* Description of the task
Establish how many lines in the material include the string "densities" and report it as a lone number.

----- Data provided -----

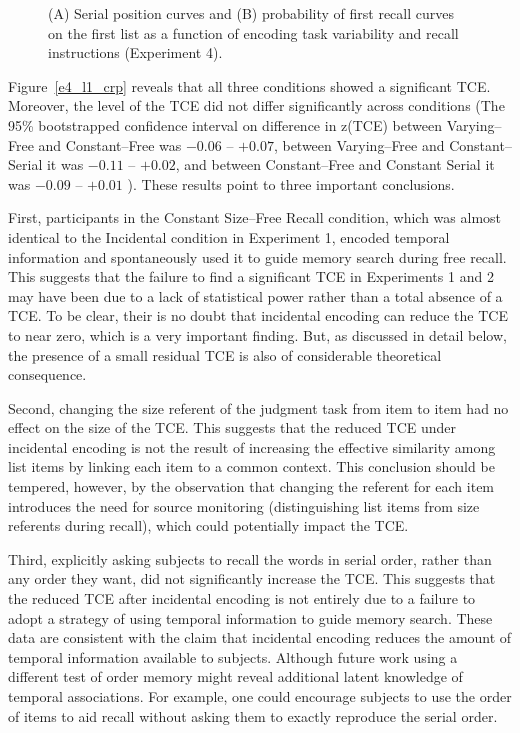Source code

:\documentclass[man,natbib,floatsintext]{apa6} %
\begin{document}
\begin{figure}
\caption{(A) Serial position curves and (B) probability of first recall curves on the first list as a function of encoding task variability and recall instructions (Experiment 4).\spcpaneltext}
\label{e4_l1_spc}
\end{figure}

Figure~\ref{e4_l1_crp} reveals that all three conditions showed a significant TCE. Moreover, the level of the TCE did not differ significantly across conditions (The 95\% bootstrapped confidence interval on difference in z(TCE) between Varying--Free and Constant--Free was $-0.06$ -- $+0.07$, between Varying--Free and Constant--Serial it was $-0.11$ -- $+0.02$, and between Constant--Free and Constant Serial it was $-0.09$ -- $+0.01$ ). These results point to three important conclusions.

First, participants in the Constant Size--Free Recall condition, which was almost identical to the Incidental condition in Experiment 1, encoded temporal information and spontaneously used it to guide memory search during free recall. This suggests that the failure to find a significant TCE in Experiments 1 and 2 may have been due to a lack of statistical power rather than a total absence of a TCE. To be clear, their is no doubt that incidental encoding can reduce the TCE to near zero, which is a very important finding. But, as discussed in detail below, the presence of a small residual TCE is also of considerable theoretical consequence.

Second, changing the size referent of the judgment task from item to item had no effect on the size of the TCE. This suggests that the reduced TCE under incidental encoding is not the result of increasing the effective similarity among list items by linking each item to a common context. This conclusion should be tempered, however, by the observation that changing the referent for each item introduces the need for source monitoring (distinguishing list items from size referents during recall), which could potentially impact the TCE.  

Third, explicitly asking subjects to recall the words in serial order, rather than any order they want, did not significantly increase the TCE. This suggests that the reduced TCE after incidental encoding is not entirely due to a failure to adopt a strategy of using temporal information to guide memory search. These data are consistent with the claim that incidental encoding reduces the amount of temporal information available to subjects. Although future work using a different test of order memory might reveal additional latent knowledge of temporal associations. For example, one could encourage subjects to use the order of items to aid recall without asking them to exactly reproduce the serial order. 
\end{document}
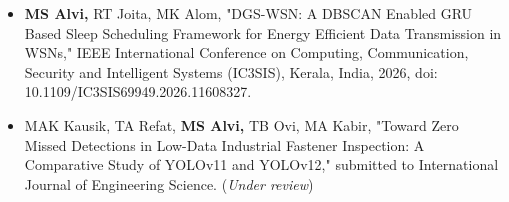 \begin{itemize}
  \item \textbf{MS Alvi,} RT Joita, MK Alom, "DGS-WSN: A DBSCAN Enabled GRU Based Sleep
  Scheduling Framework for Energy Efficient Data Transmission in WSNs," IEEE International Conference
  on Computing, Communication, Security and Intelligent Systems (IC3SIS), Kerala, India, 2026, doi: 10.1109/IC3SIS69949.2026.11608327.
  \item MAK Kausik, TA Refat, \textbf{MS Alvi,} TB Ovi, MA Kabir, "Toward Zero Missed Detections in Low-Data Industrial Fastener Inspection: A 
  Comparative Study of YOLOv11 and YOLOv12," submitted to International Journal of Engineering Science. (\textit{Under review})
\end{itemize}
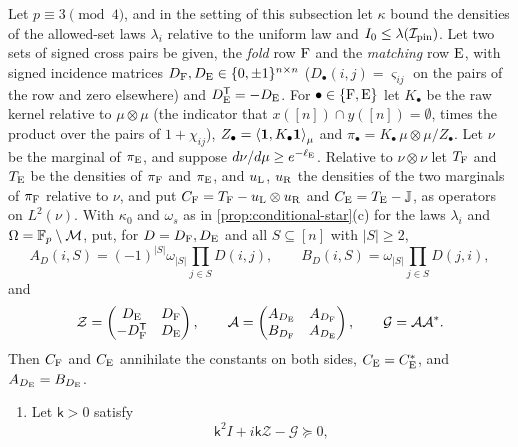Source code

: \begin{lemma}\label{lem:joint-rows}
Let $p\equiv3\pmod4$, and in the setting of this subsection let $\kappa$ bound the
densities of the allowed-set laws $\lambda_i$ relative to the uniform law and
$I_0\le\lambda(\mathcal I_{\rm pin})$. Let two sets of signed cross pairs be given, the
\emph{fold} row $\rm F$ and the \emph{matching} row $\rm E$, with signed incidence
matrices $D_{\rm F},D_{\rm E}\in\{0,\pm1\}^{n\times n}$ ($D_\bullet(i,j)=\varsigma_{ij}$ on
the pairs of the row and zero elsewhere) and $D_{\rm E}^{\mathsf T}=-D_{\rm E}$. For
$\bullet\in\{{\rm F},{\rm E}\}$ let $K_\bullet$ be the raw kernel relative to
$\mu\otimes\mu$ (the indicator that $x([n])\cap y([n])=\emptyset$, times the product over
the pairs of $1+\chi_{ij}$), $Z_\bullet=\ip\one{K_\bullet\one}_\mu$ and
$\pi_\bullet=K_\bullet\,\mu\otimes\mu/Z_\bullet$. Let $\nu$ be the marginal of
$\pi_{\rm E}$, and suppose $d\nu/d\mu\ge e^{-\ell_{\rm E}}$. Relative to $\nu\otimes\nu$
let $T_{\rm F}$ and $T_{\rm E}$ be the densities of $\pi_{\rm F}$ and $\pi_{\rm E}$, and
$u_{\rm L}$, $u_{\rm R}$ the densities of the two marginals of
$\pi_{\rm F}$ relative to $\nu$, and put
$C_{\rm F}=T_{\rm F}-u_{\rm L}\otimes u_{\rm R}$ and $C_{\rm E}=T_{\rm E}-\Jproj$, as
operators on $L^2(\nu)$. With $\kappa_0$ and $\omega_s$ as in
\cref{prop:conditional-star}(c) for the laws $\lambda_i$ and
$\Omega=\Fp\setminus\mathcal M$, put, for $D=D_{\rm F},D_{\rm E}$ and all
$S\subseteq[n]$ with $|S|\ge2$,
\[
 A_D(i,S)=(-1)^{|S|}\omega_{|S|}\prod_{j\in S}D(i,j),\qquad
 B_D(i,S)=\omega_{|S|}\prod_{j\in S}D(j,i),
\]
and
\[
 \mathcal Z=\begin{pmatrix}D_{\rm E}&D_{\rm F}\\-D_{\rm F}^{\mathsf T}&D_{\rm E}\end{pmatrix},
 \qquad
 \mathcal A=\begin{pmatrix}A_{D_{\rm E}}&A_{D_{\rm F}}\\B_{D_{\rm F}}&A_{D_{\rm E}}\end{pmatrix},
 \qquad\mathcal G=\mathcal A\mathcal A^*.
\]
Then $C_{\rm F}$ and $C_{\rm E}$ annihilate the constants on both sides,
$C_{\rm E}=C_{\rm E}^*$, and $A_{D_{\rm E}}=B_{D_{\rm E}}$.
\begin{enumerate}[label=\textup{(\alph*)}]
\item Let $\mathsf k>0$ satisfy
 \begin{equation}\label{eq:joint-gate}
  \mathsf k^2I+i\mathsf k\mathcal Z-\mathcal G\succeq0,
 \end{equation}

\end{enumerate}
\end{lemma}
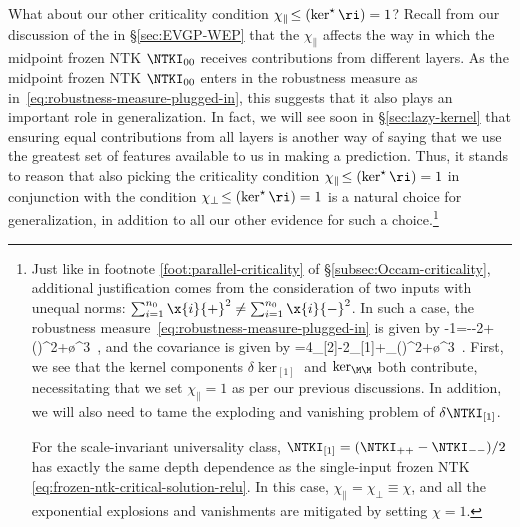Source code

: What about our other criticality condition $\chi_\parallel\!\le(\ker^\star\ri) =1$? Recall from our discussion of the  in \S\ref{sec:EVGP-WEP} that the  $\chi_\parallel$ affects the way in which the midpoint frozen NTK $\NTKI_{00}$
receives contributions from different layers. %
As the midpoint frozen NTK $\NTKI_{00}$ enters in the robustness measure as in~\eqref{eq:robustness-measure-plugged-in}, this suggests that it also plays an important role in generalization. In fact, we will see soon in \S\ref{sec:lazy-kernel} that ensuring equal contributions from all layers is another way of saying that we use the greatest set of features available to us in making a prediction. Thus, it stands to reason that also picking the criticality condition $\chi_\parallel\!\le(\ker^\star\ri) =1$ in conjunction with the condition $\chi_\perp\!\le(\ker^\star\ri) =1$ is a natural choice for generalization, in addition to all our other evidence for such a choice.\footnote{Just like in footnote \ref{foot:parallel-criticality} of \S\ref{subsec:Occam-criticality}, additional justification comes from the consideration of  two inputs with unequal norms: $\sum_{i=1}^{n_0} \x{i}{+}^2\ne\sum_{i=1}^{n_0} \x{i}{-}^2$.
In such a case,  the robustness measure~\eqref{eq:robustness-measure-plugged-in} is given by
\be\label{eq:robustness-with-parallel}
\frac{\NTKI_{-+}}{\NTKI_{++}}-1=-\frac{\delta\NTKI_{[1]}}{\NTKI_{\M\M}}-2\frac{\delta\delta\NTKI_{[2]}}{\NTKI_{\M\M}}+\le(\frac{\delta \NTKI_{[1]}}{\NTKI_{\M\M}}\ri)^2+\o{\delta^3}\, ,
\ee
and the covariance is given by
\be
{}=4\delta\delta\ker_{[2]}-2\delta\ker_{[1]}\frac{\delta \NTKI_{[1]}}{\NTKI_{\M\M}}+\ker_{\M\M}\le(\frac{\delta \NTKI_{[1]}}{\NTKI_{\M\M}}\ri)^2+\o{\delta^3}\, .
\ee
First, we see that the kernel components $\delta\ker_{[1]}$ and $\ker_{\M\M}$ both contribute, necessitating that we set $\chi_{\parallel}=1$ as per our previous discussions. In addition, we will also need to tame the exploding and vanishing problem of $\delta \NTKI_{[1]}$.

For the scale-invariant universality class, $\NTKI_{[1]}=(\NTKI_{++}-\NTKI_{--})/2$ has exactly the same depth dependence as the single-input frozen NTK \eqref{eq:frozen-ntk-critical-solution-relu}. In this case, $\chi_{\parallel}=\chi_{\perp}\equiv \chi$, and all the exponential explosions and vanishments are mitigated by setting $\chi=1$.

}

-----

* Result below
3